Introduction: Dentists and generally dental personnel work under the risk of being infected by patients suffering from COVID-19, who are unaware that they are infected. The reason lies in the fact that during dental procedures, aerosol is formed with droplets that may contain the virus. Thus, it is extremely important that dental personnel complies with adequate protective measures and equipment during clinical work. The aim of this investigation was to evaluate the knowledge of COVID-19 and determine the amount of stress with dental personnel of the Faculty of Dentistry in Sarajevo, Bosnia and Herzegovina. Methods: Health care personnel of the Faculty of Dentistry with Clinics of the University in Sarajevo have been included in the research: teaching staff, clinical doctors, dental nurses and dental technicians. The research was conducted in April 2020. It was conducted by an anonymous survey that participants filled-in.
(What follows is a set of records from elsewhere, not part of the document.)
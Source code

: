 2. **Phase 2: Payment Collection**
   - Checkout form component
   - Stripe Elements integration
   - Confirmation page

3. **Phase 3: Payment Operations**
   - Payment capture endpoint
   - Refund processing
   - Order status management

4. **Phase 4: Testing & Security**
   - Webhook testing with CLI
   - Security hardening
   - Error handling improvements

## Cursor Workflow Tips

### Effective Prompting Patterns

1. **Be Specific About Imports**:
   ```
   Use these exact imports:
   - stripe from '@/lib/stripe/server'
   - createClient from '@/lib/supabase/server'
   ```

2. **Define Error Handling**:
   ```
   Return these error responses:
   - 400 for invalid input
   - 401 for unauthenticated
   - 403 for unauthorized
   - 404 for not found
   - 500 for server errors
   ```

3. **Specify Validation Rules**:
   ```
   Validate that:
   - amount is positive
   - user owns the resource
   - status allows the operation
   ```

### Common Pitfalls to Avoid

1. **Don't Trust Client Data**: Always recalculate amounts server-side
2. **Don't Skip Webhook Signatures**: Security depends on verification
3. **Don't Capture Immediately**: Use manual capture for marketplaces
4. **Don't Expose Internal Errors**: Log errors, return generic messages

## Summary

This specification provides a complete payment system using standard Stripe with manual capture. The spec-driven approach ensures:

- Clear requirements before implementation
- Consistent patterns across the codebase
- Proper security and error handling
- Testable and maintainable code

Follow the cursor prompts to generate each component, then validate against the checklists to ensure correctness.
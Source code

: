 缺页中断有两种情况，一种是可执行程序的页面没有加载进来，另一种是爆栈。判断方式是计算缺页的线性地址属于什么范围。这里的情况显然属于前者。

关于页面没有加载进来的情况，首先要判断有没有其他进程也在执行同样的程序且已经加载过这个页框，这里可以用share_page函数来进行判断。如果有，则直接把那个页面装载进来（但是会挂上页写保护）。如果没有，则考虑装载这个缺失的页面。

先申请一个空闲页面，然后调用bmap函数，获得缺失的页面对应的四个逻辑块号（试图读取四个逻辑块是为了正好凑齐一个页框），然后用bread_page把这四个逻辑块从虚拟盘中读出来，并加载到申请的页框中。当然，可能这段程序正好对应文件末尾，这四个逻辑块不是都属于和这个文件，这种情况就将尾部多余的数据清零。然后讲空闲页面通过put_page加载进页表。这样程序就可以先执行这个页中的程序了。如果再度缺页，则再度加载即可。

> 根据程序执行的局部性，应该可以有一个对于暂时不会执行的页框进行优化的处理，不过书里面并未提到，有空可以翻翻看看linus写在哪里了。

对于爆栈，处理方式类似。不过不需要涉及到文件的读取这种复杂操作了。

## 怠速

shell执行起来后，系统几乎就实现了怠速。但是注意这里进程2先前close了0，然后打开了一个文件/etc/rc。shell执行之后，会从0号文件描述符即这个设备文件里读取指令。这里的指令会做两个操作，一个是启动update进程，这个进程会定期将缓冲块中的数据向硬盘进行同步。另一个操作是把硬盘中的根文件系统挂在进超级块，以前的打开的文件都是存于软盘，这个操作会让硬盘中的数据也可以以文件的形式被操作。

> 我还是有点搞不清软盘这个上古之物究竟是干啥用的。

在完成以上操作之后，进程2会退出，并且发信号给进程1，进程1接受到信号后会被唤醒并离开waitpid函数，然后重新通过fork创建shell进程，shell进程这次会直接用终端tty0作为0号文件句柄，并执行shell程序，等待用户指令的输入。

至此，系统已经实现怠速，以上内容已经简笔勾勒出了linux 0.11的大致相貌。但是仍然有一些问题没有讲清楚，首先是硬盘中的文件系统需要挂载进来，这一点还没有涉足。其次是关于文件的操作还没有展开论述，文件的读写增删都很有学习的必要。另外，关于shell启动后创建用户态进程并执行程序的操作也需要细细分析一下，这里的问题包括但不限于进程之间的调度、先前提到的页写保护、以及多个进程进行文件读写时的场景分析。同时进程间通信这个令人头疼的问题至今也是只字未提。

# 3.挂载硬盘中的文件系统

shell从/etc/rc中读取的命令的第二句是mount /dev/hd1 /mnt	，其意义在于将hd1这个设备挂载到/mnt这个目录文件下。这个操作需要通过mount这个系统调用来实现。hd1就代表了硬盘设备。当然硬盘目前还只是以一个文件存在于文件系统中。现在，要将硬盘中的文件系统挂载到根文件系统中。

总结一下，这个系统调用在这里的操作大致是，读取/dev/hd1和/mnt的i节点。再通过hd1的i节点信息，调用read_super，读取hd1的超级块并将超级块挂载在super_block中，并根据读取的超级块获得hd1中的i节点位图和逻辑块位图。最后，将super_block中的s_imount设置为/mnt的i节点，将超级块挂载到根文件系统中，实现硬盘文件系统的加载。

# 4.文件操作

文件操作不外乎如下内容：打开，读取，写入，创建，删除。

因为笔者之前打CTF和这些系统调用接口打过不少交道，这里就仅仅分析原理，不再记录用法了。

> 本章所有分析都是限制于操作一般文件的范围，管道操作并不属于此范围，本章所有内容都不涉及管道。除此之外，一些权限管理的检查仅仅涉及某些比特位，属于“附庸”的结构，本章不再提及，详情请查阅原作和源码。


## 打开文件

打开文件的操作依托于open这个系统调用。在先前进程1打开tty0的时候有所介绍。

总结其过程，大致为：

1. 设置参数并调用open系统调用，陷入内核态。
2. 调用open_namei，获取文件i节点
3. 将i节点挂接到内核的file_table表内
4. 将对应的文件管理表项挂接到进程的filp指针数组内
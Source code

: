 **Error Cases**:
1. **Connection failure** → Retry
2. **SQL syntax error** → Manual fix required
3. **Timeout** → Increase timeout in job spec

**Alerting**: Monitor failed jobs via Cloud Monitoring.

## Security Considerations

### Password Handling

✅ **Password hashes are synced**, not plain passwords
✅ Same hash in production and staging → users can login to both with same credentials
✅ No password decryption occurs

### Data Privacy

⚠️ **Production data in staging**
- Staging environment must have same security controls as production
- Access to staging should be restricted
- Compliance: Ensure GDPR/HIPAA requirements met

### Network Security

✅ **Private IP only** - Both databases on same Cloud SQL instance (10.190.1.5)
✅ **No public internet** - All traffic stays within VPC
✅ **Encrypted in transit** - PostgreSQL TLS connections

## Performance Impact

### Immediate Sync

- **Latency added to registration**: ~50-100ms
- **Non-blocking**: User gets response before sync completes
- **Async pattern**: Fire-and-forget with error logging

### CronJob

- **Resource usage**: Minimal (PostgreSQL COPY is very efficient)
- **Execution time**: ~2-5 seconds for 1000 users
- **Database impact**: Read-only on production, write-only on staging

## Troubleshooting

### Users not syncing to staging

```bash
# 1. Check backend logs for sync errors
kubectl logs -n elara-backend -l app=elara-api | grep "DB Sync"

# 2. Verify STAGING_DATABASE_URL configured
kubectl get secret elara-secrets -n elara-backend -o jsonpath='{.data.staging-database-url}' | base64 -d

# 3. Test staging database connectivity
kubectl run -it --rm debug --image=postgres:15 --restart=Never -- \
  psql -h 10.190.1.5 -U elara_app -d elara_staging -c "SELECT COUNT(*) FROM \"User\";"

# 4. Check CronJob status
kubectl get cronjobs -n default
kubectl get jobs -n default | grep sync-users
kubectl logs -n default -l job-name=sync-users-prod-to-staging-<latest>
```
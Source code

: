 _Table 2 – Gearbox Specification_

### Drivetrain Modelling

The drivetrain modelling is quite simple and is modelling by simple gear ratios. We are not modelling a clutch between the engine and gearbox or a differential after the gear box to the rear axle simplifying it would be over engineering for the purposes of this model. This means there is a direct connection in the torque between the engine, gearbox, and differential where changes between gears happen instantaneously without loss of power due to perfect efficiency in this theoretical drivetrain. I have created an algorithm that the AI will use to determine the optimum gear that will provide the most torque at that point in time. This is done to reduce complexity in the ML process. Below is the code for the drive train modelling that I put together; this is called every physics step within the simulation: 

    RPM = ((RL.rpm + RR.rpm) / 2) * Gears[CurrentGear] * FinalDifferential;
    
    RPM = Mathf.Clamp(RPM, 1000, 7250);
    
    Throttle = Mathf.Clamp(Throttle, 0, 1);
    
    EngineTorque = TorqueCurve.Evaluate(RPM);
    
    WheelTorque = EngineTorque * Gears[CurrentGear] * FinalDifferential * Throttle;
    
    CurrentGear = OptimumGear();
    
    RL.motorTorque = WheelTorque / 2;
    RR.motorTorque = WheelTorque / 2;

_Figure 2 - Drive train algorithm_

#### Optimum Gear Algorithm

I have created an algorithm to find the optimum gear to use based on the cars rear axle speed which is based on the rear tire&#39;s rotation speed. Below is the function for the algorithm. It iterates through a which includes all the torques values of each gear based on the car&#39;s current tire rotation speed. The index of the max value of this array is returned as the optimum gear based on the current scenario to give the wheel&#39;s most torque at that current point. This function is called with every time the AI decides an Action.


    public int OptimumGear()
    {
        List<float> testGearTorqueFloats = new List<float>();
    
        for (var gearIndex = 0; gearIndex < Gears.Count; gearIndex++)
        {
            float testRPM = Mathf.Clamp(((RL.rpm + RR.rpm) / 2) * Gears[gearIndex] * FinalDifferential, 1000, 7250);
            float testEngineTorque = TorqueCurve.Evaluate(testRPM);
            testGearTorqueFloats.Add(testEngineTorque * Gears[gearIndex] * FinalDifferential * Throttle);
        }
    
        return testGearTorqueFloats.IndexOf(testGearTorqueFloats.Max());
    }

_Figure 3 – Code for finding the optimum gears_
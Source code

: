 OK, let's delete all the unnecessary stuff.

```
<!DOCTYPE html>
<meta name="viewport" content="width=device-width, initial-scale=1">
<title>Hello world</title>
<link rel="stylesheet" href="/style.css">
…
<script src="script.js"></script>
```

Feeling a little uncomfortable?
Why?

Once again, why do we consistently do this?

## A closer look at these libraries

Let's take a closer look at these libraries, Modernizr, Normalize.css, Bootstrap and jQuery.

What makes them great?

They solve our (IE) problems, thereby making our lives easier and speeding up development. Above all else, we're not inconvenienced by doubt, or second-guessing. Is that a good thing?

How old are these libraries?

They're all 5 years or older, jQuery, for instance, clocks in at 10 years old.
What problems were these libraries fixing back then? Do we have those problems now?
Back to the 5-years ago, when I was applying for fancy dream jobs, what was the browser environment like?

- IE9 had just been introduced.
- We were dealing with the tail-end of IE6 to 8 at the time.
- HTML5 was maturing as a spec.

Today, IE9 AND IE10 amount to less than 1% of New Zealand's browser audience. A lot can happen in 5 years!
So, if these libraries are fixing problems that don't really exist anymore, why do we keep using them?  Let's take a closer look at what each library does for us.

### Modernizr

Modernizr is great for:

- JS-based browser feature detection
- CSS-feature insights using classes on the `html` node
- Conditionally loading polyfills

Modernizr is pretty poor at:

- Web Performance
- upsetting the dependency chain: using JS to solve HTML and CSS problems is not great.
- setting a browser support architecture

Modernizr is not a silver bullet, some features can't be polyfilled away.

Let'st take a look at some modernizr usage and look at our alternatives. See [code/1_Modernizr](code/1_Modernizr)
Out of 157 distributed questionnaires in paper form, 134 participants responded. The questionnaire was divided into 3 parts: 1) personal data 2) knowledge of infection COVID-19 (diagnostic methods, transmission pathways, prevention measures); 3) the amount of stress (feelings and thoughts) during epidemic COVID-19 with personnel. Results: The largest number of participants (61.97%) consider that COVID-19 may be transmitted from infected to a healthy person by inhalation of droplets generated through coughing of an infected person and by direct contact with aerosol dispersed from the mouth of the infected patient during dental treatment. The largest number of participants, 80 of them (59.7%) consider that the method of nucleic acid test is used in diagnosing COVID-19. COVID – 19 had a significantly larger influence on females; they showed higher extent of concern for the claim „I hardly fall asleep because of thinking about it“, „I try not to talk on this topic“ and „In my mind appear pictures in relation to this.“ (p<0.05) Conclusion: Knowledge of COVID-19 and measures of protection of health care personnel at the Faculty of dentistry with Clinics in Sarajevo is satisfactory. The largest fear of participants was fear of unconsciously transmitting the infection on people close to them and that members of their families become infected with COVID-19.